Task to complete
Repeat the material exactly from its first line to the line that includes "입력과 비슷하게 출력도". Skip pictures.

Records
• • • •

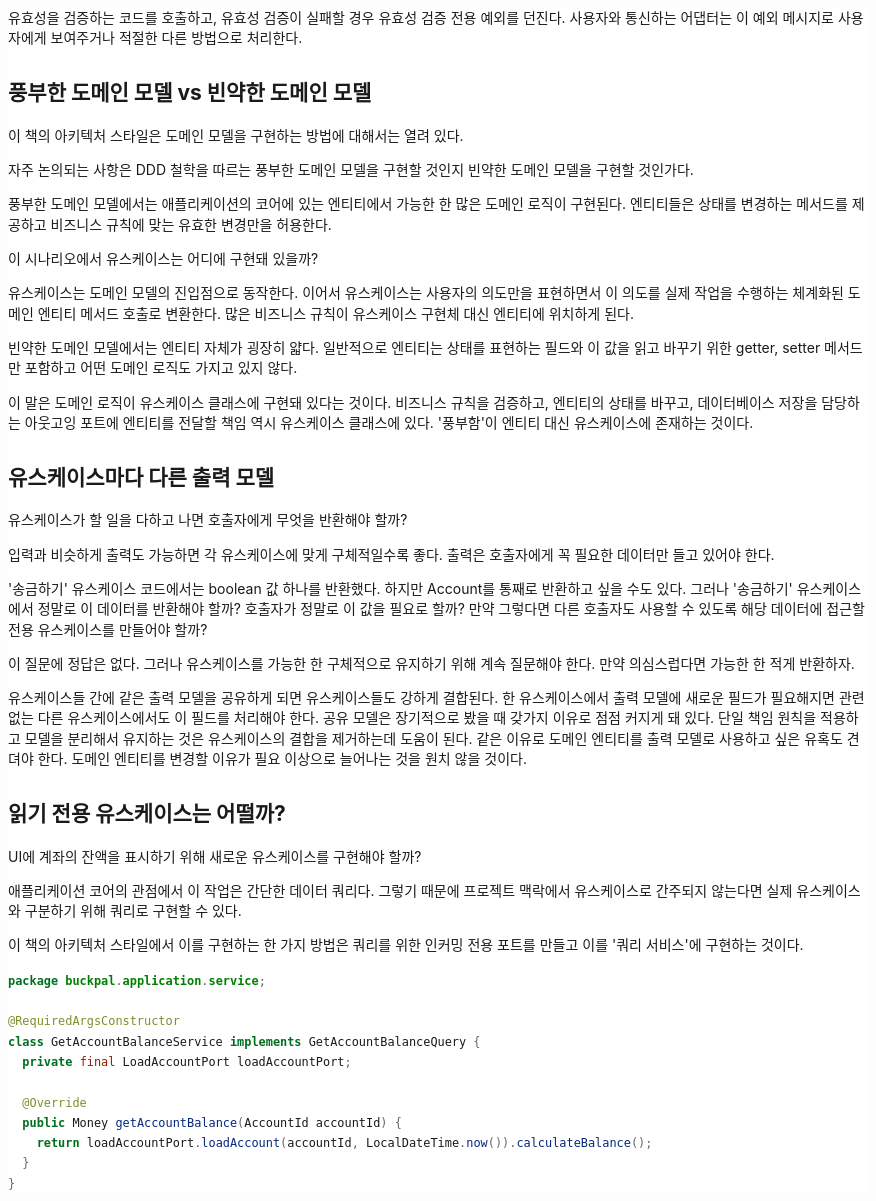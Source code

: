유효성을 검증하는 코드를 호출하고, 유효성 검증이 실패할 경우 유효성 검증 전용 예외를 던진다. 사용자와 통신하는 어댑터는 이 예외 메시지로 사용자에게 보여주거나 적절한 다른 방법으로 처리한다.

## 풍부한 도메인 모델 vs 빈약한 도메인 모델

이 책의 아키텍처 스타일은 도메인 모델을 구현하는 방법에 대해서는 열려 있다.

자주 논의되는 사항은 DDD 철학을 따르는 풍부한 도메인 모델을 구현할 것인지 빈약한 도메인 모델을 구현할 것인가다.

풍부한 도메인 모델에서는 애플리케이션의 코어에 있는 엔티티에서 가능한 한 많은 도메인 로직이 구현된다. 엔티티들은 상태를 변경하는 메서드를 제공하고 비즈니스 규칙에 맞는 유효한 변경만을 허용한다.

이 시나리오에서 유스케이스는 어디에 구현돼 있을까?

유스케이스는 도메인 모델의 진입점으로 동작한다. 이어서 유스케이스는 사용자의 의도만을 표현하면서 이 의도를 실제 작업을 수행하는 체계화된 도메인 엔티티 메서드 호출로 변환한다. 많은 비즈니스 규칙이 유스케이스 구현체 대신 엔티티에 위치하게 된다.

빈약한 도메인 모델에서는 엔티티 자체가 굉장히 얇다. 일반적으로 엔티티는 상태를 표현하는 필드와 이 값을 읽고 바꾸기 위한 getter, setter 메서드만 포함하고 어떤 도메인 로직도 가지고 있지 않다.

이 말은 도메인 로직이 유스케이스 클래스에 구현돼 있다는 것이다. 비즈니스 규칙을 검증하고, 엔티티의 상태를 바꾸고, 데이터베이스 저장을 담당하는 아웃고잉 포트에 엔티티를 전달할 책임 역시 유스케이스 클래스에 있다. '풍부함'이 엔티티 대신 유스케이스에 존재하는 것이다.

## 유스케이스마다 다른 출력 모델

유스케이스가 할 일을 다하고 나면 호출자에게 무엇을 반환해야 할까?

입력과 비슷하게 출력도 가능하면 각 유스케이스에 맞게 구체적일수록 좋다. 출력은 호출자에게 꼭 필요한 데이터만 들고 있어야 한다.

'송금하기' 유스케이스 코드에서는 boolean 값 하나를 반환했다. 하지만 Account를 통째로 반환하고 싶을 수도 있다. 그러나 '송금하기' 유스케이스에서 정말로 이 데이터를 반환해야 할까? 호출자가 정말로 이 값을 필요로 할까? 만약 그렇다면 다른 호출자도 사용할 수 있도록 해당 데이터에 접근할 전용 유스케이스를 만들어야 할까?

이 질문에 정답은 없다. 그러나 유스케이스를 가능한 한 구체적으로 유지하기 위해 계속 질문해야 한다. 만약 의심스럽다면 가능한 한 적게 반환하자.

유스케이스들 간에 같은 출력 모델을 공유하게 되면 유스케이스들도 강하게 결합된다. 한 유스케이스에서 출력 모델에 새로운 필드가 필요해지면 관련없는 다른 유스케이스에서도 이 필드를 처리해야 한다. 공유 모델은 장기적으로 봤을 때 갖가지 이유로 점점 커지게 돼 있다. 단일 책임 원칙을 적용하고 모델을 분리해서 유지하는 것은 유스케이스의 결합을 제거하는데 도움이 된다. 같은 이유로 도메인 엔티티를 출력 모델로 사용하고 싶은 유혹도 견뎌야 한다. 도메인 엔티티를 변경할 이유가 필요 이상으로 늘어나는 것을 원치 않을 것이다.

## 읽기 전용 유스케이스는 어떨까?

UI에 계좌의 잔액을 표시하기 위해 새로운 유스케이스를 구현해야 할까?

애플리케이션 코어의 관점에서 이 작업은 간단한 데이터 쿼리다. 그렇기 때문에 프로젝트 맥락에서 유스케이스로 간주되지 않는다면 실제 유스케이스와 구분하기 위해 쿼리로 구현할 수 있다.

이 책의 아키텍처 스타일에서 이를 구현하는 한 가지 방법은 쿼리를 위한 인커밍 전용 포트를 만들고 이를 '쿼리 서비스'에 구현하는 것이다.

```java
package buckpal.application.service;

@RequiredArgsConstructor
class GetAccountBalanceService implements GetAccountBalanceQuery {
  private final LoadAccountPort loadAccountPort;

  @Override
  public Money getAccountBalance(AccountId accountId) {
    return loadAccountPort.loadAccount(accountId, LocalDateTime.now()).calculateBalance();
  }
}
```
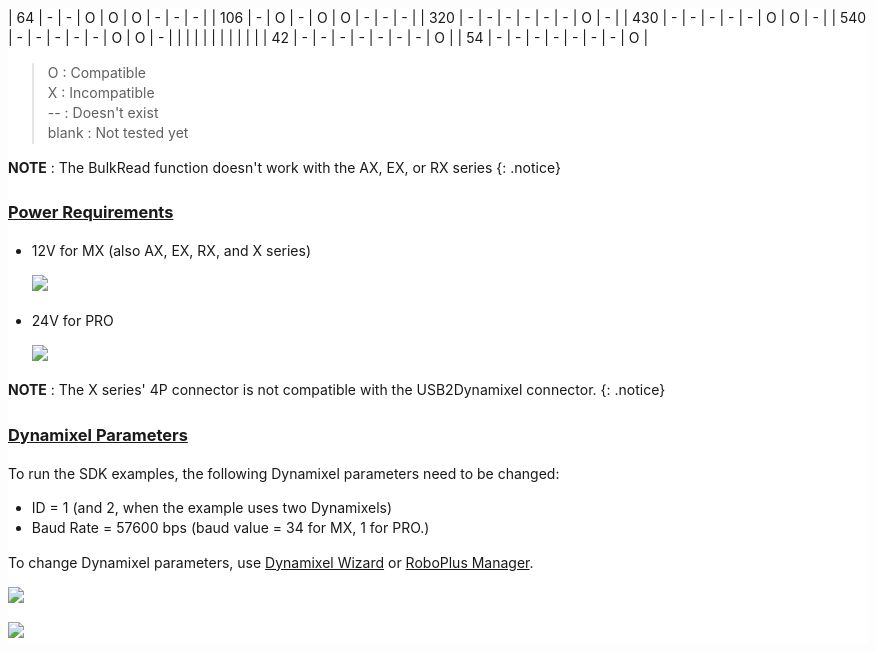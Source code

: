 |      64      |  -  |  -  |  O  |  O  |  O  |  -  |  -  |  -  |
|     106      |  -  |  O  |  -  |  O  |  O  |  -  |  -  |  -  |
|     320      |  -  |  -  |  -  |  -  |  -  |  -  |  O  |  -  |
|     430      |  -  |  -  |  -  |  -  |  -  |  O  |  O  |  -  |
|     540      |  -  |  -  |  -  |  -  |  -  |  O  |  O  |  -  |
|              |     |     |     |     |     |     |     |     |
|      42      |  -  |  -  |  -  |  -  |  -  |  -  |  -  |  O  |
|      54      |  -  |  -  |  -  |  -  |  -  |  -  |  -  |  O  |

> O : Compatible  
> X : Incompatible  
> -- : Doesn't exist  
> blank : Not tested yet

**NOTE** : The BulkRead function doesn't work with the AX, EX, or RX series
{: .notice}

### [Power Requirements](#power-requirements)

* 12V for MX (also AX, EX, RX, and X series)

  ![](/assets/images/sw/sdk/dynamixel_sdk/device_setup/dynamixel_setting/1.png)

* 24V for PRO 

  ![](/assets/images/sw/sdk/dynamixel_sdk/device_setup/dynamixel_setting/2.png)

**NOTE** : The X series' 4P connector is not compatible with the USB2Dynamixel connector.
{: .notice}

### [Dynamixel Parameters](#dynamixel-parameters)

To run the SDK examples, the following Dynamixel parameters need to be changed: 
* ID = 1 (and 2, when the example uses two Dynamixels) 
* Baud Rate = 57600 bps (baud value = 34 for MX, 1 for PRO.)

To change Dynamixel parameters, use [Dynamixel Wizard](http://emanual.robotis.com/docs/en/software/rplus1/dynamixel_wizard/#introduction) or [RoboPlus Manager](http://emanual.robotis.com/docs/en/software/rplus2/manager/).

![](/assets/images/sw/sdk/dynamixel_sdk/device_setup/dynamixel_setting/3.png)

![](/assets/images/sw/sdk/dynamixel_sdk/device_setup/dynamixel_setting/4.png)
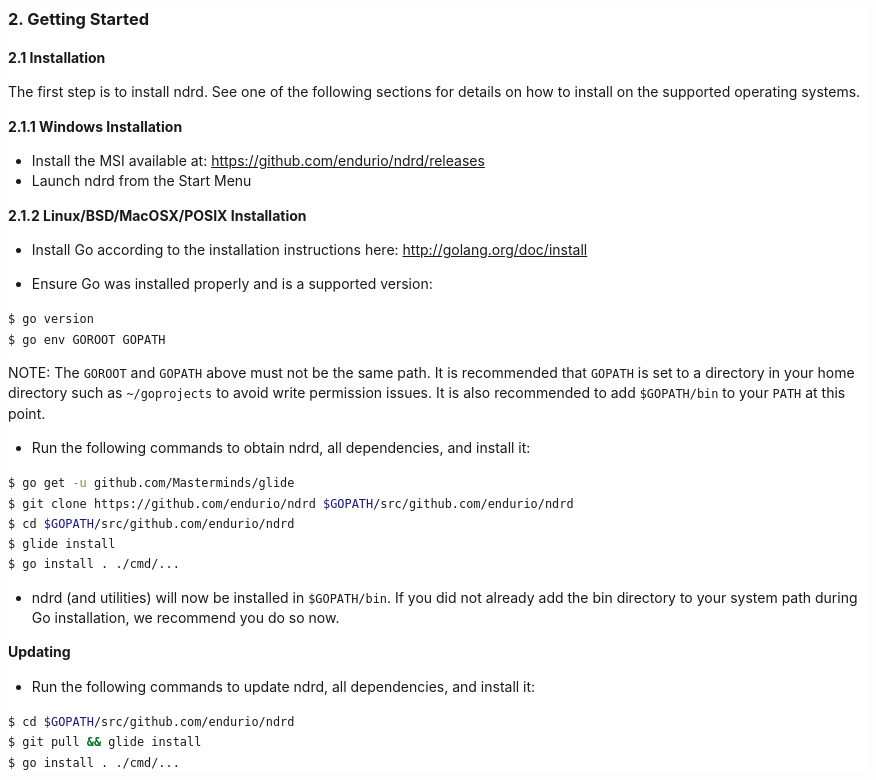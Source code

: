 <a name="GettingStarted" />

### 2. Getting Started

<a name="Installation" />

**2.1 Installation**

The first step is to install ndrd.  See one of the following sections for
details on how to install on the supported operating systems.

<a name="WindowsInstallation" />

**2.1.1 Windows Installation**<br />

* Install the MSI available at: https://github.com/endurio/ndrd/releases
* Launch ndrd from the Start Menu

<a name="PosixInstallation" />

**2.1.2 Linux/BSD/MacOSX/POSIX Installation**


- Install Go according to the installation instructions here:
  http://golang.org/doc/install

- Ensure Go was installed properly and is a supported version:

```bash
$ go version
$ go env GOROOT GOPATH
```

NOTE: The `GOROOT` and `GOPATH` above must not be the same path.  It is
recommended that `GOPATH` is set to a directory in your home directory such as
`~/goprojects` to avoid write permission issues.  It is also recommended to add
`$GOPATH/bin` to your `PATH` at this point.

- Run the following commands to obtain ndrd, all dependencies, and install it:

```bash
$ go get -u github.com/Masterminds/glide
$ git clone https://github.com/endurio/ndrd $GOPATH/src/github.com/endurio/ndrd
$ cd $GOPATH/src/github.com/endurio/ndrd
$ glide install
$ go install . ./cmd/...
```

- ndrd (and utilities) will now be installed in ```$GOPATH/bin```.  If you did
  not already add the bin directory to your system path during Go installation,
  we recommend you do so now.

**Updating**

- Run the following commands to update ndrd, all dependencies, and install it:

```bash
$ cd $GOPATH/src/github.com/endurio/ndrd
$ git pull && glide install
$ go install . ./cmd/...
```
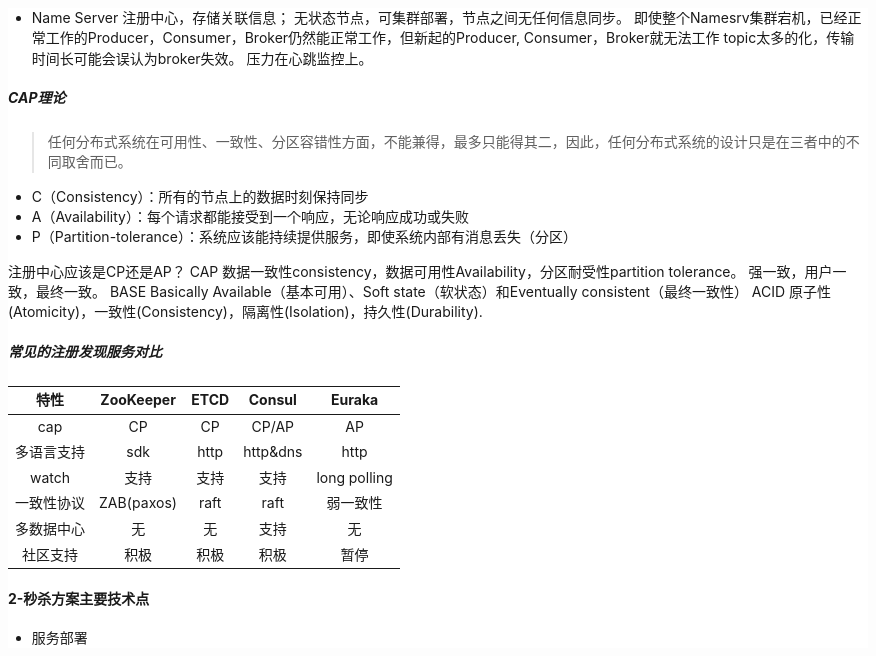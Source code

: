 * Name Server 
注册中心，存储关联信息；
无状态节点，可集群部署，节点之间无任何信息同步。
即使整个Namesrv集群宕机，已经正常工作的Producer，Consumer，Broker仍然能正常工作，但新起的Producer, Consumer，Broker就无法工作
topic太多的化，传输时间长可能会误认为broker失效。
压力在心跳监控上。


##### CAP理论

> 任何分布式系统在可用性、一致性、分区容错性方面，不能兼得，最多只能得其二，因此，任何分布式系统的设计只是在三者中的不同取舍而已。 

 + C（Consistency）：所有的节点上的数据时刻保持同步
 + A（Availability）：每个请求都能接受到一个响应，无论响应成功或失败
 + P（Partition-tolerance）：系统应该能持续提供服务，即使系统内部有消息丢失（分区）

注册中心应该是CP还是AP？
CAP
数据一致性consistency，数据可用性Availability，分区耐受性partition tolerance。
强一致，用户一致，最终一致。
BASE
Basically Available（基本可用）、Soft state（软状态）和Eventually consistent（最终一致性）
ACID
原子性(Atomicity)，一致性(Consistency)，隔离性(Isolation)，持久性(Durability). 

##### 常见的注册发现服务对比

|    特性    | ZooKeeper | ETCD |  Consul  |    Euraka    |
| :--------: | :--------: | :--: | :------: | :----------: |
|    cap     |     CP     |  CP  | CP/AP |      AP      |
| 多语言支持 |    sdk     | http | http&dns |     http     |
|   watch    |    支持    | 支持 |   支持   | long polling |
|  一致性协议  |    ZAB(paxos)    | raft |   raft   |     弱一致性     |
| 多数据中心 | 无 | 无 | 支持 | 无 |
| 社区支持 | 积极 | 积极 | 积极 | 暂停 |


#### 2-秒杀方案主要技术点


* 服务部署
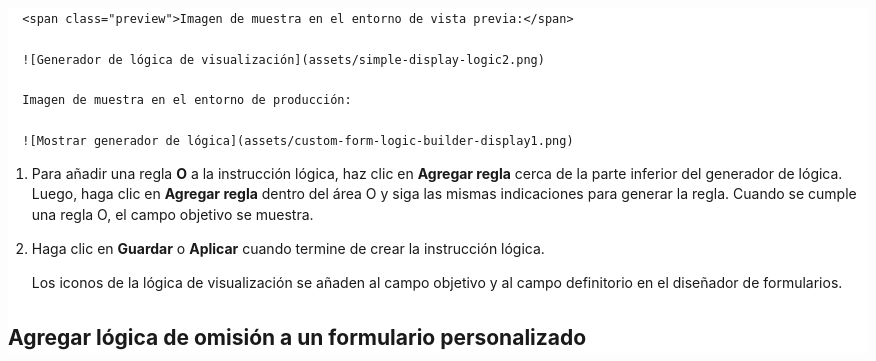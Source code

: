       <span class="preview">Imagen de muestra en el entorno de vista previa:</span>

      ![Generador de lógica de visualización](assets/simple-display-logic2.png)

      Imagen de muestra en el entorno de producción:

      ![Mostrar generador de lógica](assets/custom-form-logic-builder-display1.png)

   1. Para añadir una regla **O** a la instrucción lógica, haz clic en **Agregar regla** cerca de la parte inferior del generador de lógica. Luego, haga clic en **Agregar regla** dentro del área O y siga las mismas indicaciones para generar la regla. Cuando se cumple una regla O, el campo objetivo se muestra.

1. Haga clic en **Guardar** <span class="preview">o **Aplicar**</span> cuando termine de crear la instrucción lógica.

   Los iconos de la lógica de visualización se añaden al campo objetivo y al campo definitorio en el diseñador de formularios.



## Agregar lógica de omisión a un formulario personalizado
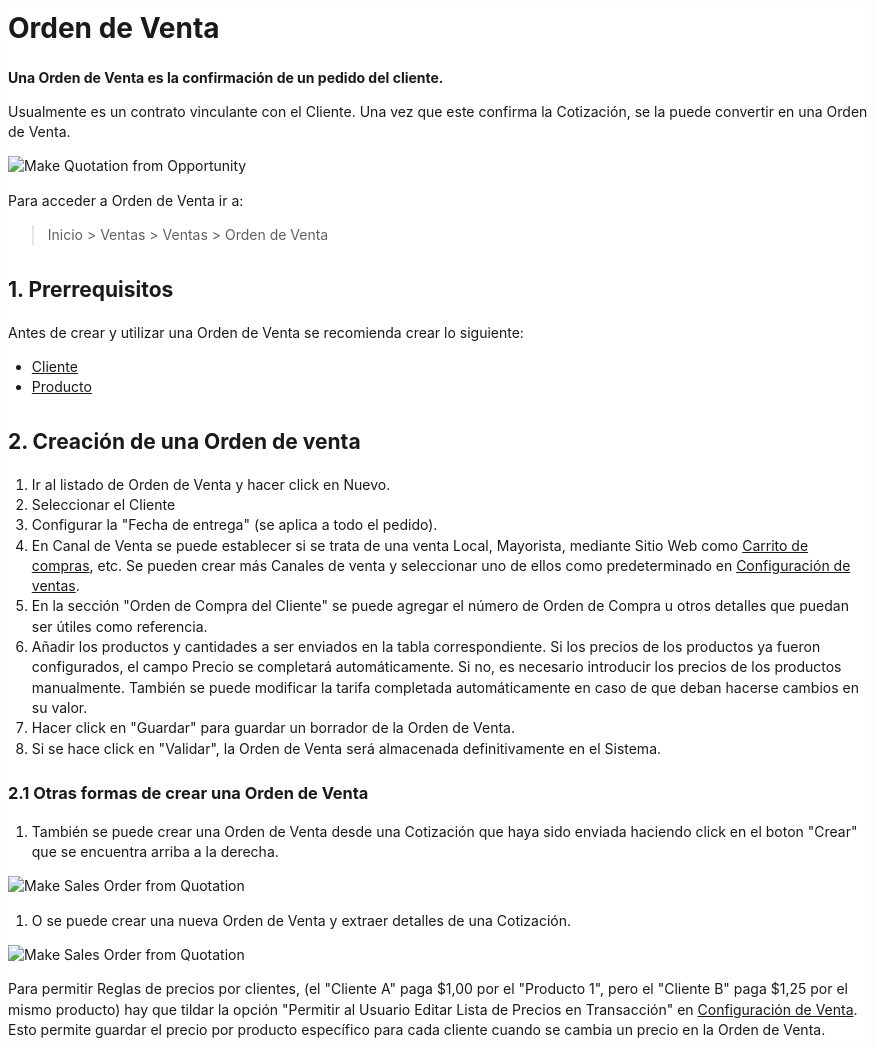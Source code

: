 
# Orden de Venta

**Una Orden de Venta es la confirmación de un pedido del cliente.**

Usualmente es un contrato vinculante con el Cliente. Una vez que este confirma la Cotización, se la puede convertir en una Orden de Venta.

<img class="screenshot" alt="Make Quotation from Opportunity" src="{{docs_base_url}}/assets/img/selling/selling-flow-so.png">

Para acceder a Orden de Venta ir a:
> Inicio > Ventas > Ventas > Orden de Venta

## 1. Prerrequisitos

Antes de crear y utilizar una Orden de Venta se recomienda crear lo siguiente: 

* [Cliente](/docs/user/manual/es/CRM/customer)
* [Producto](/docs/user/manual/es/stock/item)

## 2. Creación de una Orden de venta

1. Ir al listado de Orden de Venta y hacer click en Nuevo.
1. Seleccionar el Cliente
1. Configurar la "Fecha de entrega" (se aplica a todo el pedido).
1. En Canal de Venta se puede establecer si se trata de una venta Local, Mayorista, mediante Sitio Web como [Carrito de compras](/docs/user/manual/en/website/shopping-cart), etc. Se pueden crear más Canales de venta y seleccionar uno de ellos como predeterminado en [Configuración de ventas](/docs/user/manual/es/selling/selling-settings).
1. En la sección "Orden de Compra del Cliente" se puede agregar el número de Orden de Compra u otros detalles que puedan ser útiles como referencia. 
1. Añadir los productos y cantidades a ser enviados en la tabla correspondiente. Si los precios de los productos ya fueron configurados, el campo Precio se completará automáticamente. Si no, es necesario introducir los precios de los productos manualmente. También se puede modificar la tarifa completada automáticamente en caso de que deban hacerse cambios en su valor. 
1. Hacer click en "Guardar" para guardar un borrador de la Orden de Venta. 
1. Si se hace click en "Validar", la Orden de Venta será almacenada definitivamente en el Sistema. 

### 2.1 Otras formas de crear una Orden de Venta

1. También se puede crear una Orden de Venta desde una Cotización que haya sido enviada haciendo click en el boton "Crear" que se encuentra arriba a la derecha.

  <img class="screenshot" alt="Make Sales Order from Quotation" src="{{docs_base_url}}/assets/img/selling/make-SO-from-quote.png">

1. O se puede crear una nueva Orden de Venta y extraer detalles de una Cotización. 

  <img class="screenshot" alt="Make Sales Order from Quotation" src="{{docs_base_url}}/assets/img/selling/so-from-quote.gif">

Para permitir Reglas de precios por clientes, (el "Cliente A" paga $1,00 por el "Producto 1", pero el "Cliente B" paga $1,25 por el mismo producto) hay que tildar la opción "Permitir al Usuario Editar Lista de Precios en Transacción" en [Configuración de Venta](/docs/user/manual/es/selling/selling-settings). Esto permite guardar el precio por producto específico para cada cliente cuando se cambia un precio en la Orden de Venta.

• • • •

Response to the exercise
Source code

:유효성을 검증하는 코드를 호출하고, 유효성 검증이 실패할 경우 유효성 검증 전용 예외를 던진다. 사용자와 통신하는 어댑터는 이 예외 메시지로 사용자에게 보여주거나 적절한 다른 방법으로 처리한다.

## 풍부한 도메인 모델 vs 빈약한 도메인 모델

이 책의 아키텍처 스타일은 도메인 모델을 구현하는 방법에 대해서는 열려 있다.

자주 논의되는 사항은 DDD 철학을 따르는 풍부한 도메인 모델을 구현할 것인지 빈약한 도메인 모델을 구현할 것인가다.

풍부한 도메인 모델에서는 애플리케이션의 코어에 있는 엔티티에서 가능한 한 많은 도메인 로직이 구현된다. 엔티티들은 상태를 변경하는 메서드를 제공하고 비즈니스 규칙에 맞는 유효한 변경만을 허용한다.

이 시나리오에서 유스케이스는 어디에 구현돼 있을까?

유스케이스는 도메인 모델의 진입점으로 동작한다. 이어서 유스케이스는 사용자의 의도만을 표현하면서 이 의도를 실제 작업을 수행하는 체계화된 도메인 엔티티 메서드 호출로 변환한다. 많은 비즈니스 규칙이 유스케이스 구현체 대신 엔티티에 위치하게 된다.

빈약한 도메인 모델에서는 엔티티 자체가 굉장히 얇다. 일반적으로 엔티티는 상태를 표현하는 필드와 이 값을 읽고 바꾸기 위한 getter, setter 메서드만 포함하고 어떤 도메인 로직도 가지고 있지 않다.

이 말은 도메인 로직이 유스케이스 클래스에 구현돼 있다는 것이다. 비즈니스 규칙을 검증하고, 엔티티의 상태를 바꾸고, 데이터베이스 저장을 담당하는 아웃고잉 포트에 엔티티를 전달할 책임 역시 유스케이스 클래스에 있다. '풍부함'이 엔티티 대신 유스케이스에 존재하는 것이다.

## 유스케이스마다 다른 출력 모델

유스케이스가 할 일을 다하고 나면 호출자에게 무엇을 반환해야 할까?

입력과 비슷하게 출력도 가능하면 각 유스케이스에 맞게 구체적일수록 좋다. 출력은 호출자에게 꼭 필요한 데이터만 들고 있어야 한다.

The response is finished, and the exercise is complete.